When the line with "We appreciate your support!" appears below, start repeating lines exactly, and keep going through the line with "## Team Members"; add nothing outside that span.

Data records:
┄┄┄┄┄┄┄┄┄┄┄┄┄┄┄┄┄┄┄┄

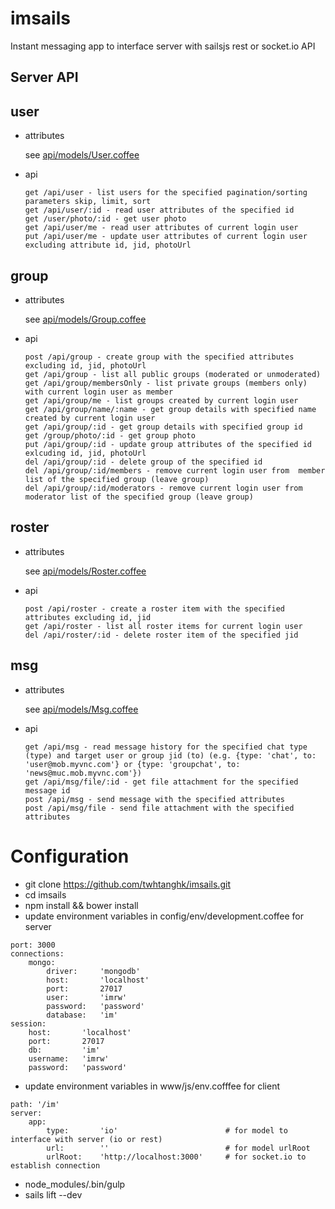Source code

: # imsails

Instant messaging app to interface server with sailsjs rest or socket.io API


Server API
---------------------------------------------------------
## user

* attributes

	see [api/models/User.coffee](https://github.com/twhtanghk/imsails/blob/master/api/models/User.coffee)
		
* api

	```
	get /api/user - list users for the specified pagination/sorting parameters skip, limit, sort
    get /api/user/:id - read user attributes of the specified id
    get /user/photo/:id - get user photo 
    get /api/user/me - read user attributes of current login user
    put /api/user/me - update user attributes of current login user excluding attribute id, jid, photoUrl 
	```

## group

* attributes
	
	see [api/models/Group.coffee](https://github.com/twhtanghk/imsails/blob/master/api/models/Group.coffee)
	
* api
	```
	post /api/group - create group with the specified attributes excluding id, jid, photoUrl
    get /api/group - list all public groups (moderated or unmoderated)
    get /api/group/membersOnly - list private groups (members only) with current login user as member
    get /api/group/me - list groups created by current login user
    get /api/group/name/:name - get group details with specified name created by current login user
    get /api/group/:id - get group details with specified group id
    get /group/photo/:id - get group photo
    put /api/group/:id - update group attributes of the specified id exlcuding id, jid, photoUrl
    del /api/group/:id - delete group of the specified id
    del /api/group/:id/members - remove current login user from  member list of the specified group (leave group)
    del /api/group/:id/moderators - remove current login user from  moderator list of the specified group (leave group)
	```

## roster
   
* attributes

	see [api/models/Roster.coffee](https://github.com/twhtanghk/imsails/blob/master/api/models/Roster.coffee)

* api

	``` 
    post /api/roster - create a roster item with the specified attributes excluding id, jid
    get /api/roster - list all roster items for current login user
    del /api/roster/:id - delete roster item of the specified jid
	```

## msg

* attributes
	
	see [api/models/Msg.coffee](https://github.com/twhtanghk/imsails/blob/master/api/models/Msg.coffee)

* api
	```
    get /api/msg - read message history for the specified chat type (type) and target user or group jid (to) (e.g. {type: 'chat', to: 'user@mob.myvnc.com'} or {type: 'groupchat', to: 'news@muc.mob.myvnc.com'})
    get /api/msg/file/:id - get file attachment for the specified message id
    post /api/msg - send message with the specified attributes
    post /api/msg/file - send file attachment with the specified attributes
	```

Configuration
=============

*   git clone https://github.com/twhtanghk/imsails.git
*   cd imsails
*   npm install && bower install
*   update environment variables in config/env/development.coffee for server
```
port: 3000
connections:
	mongo:
		driver:		'mongodb'
		host:		'localhost'
		port:		27017
		user:		'imrw'
		password:	'password'
		database:	'im'
session:
	host: 		'localhost'
	port: 		27017
	db:			'im'
	username:	'imrw'
	password:	'password'
```

*	update environment variables in www/js/env.cofffee for client
```
path: '/im'		
server:
	app:
		type:		'io'						# for model to interface with server (io or rest)
		url:		''							# for model urlRoot
		urlRoot:	'http://localhost:3000'		# for socket.io to establish connection
```

*	node_modules/.bin/gulp
*	sails lift --dev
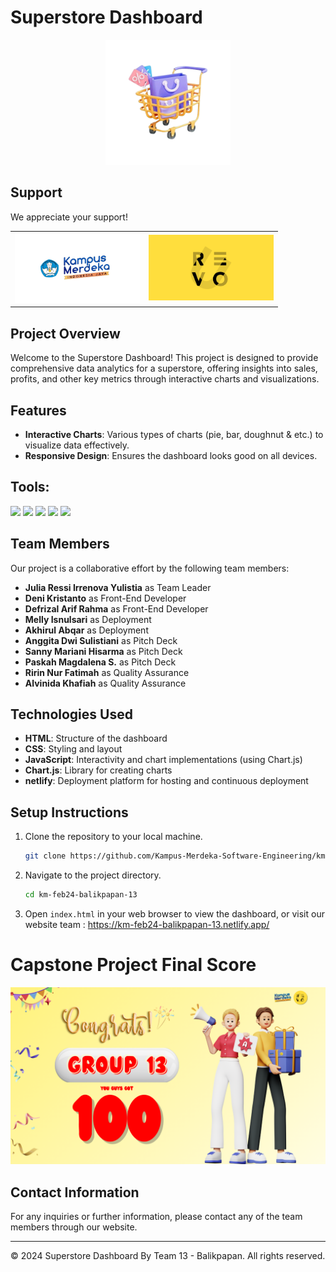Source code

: # Superstore Dashboard

<p align="center">
  <img src="img/shopping_cart.png" alt="Project Logo" style="width: 200px;" />
</p>

## Support
We appreciate your support!

<table>
  <tr>
    <td align="center">
      <img src="img/kampus_merdeka.png" alt="Kampus Merdeka" style="width:200px;"/>
    </td>
    <td align="center">
      <img src="img/revou-1.png" alt="RevoU" style="width:200px;"/>
    </td>
  </tr>
</table>

## Project Overview
Welcome to the Superstore Dashboard! This project is designed to provide comprehensive data analytics for a superstore, offering insights into sales, profits, and other key metrics through interactive charts and visualizations.

## Features
- **Interactive Charts**: Various types of charts (pie, bar, doughnut & etc.) to visualize data effectively.
- **Responsive Design**: Ensures the dashboard looks good on all devices.

## <summary><strong>Tools:</strong></summary>
<p>
  <img src="https://img.shields.io/badge/Text%20Editor-Visual%20Studio%20Code-blue?&logo=visual%20studio%20code&logoColor=blue" />
  <img src="https://img.shields.io/badge/Spreadsheet-Excel-green?logo=microsoft%20excel&logoColor=green" />
  <img src="https://img.shields.io/badge/Kaggle-Competitions-yellow?logo=kaggle&logoColor=yellow" />
  <img src="https://img.shields.io/badge/Looker%20Studio-Data%20Visualization-purple?logo=looker&logoColor=purple" />
  <img src="https://img.shields.io/badge/Convert%20CSV%20to%20JSON-Utility-orange" />
</p>

## Team Members
Our project is a collaborative effort by the following team members:

- **Julia Ressi Irrenova Yulistia** as Team Leader
- **Deni Kristanto** as Front-End Developer
- **Defrizal Arif Rahma** as Front-End Developer
- **Melly Isnulsari** as Deployment
- **Akhirul Abqar** as Deployment
- **Anggita Dwi Sulistiani** as Pitch Deck
- **Sanny Mariani Hisarma** as Pitch Deck
- **Paskah Magdalena S.** as Pitch Deck
- **Ririn Nur Fatimah** as Quality Assurance
- **Alvinida Khafiah** as Quality Assurance


## Technologies Used
- **HTML**: Structure of the dashboard
- **CSS**: Styling and layout
- **JavaScript**: Interactivity and chart implementations (using Chart.js)
- **Chart.js**: Library for creating charts
- **netlify**: Deployment platform for hosting and continuous deployment

## Setup Instructions
1. Clone the repository to your local machine.
    ```bash
    git clone https://github.com/Kampus-Merdeka-Software-Engineering/km-feb24-balikpapan-13.git
    ```
2. Navigate to the project directory.
    ```bash
    cd km-feb24-balikpapan-13
    ```
3. Open `index.html` in your web browser to view the dashboard, or visit our website team : https://km-feb24-balikpapan-13.netlify.app/
# Capstone Project Final Score
![Capstone Result](img/Team-13.png)


## Contact Information
For any inquiries or further information, please contact any of the team members through our website.

---

&copy; 2024 Superstore Dashboard By Team 13 - Balikpapan. All rights reserved.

┄┄┄┄┄┄┄┄┄┄┄┄┄┄┄┄┄┄┄┄

Output of the exercise
We appreciate your support!

<table>
  <tr>
    <td align="center">
      <img src="img/kampus_merdeka.png" alt="Kampus Merdeka" style="width:200px;"/>
    </td>
    <td align="center">
      <img src="img/revou-1.png" alt="RevoU" style="width:200px;"/>
    </td>
  </tr>
</table>

## Project Overview
Welcome to the Superstore Dashboard! This project is designed to provide comprehensive data analytics for a superstore, offering insights into sales, profits, and other key metrics through interactive charts and visualizations.

## Features
- **Interactive Charts**: Various types of charts (pie, bar, doughnut & etc.) to visualize data effectively.
- **Responsive Design**: Ensures the dashboard looks good on all devices.

## <summary><strong>Tools:</strong></summary>
<p>
  <img src="https://img.shields.io/badge/Text%20Editor-Visual%20Studio%20Code-blue?&logo=visual%20studio%20code&logoColor=blue" />
  <img src="https://img.shields.io/badge/Spreadsheet-Excel-green?logo=microsoft%20excel&logoColor=green" />
  <img src="https://img.shields.io/badge/Kaggle-Competitions-yellow?logo=kaggle&logoColor=yellow" />
  <img src="https://img.shields.io/badge/Looker%20Studio-Data%20Visualization-purple?logo=looker&logoColor=purple" />
  <img src="https://img.shields.io/badge/Convert%20CSV%20to%20JSON-Utility-orange" />
</p>

## Team Members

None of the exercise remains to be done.